[[ Entries shown open ]]

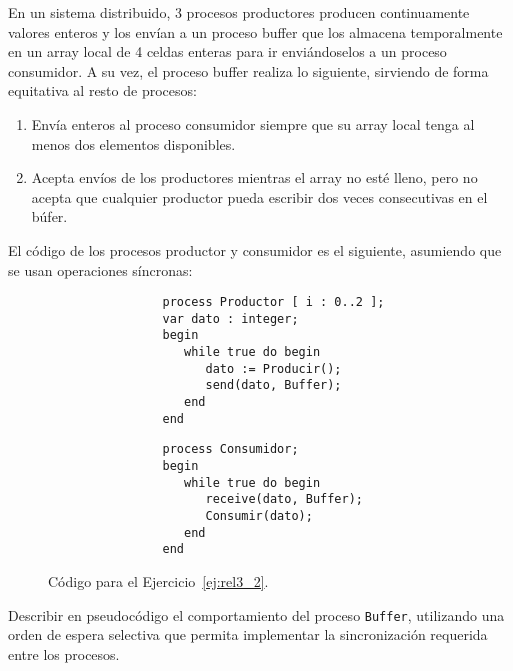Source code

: \begin{ejercicio}\label{ej:rel3_2}
    En un sistema distribuido, 3 procesos productores producen continuamente valores enteros y los envían a un proceso buffer que los almacena temporalmente en un array local de 4 celdas enteras para ir enviándoselos a un proceso consumidor. A su vez, el proceso buffer realiza lo siguiente, sirviendo de forma equitativa al resto de procesos:
    \begin{enumerate}[label=(\alph*)]
        \item Envía enteros al proceso consumidor siempre que su array local tenga al menos dos elementos disponibles.
        \item Acepta envíos de los productores mientras el array no esté lleno, pero no acepta que cualquier productor pueda escribir dos veces consecutivas en el búfer.
    \end{enumerate}
    El código de los procesos productor y consumidor es el siguiente, asumiendo que se usan operaciones síncronas:
    \begin{figure}[H]
        \centering
        \setlength{\columnsep}{1cm}
        \begin{multicols}{2}
            \begin{verbatim}
                process Productor [ i : 0..2 ];
                var dato : integer;
                begin
                   while true do begin
                      dato := Producir();
                      send(dato, Buffer);
                   end
                end
            \end{verbatim}
            \begin{verbatim}
                process Consumidor;
                begin
                   while true do begin
                      receive(dato, Buffer);
                      Consumir(dato);
                   end
                end
            \end{verbatim}
        \end{multicols}
        \caption{Código para el Ejercicio~\ref{ej:rel3_2}.}
        \label{fig:cod_2}
    \end{figure}
    Describir en pseudocódigo el comportamiento del proceso \verb|Buffer|, utilizando una orden de espera selectiva que permita implementar la sincronización requerida entre los procesos.\\


\end{ejercicio}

[[ Entries shown closed ]]

**Task item**
The answer must repeat every line of the listing exactly and leave the pictures out.

**Exercise result**
Source code

: \begin{ejercicio}\label{ej:rel3_2}
    En un sistema distribuido, 3 procesos productores producen continuamente valores enteros y los envían a un proceso buffer que los almacena temporalmente en un array local de 4 celdas enteras para ir enviándoselos a un proceso consumidor. A su vez, el proceso buffer realiza lo siguiente, sirviendo de forma equitativa al resto de procesos:
    \begin{enumerate}[label=(\alph*)]
        \item Envía enteros al proceso consumidor siempre que su array local tenga al menos dos elementos disponibles.
        \item Acepta envíos de los productores mientras el array no esté lleno, pero no acepta que cualquier productor pueda escribir dos veces consecutivas en el búfer.
    \end{enumerate}
    El código de los procesos productor y consumidor es el siguiente, asumiendo que se usan operaciones síncronas:
    \begin{figure}[H]
        \centering
        \setlength{\columnsep}{1cm}
        \begin{multicols}{2}
            \begin{verbatim}
                process Productor [ i : 0..2 ];
                var dato : integer;
                begin
                   while true do begin
                      dato := Producir();
                      send(dato, Buffer);
                   end
                end
            \end{verbatim}
            \begin{verbatim}
                process Consumidor;
                begin
                   while true do begin
                      receive(dato, Buffer);
                      Consumir(dato);
                   end
                end
            \end{verbatim}
        \end{multicols}
        \caption{Código para el Ejercicio~\ref{ej:rel3_2}.}
        \label{fig:cod_2}
    \end{figure}
    Describir en pseudocódigo el comportamiento del proceso \verb|Buffer|, utilizando una orden de espera selectiva que permita implementar la sincronización requerida entre los procesos.\\


\end{ejercicio}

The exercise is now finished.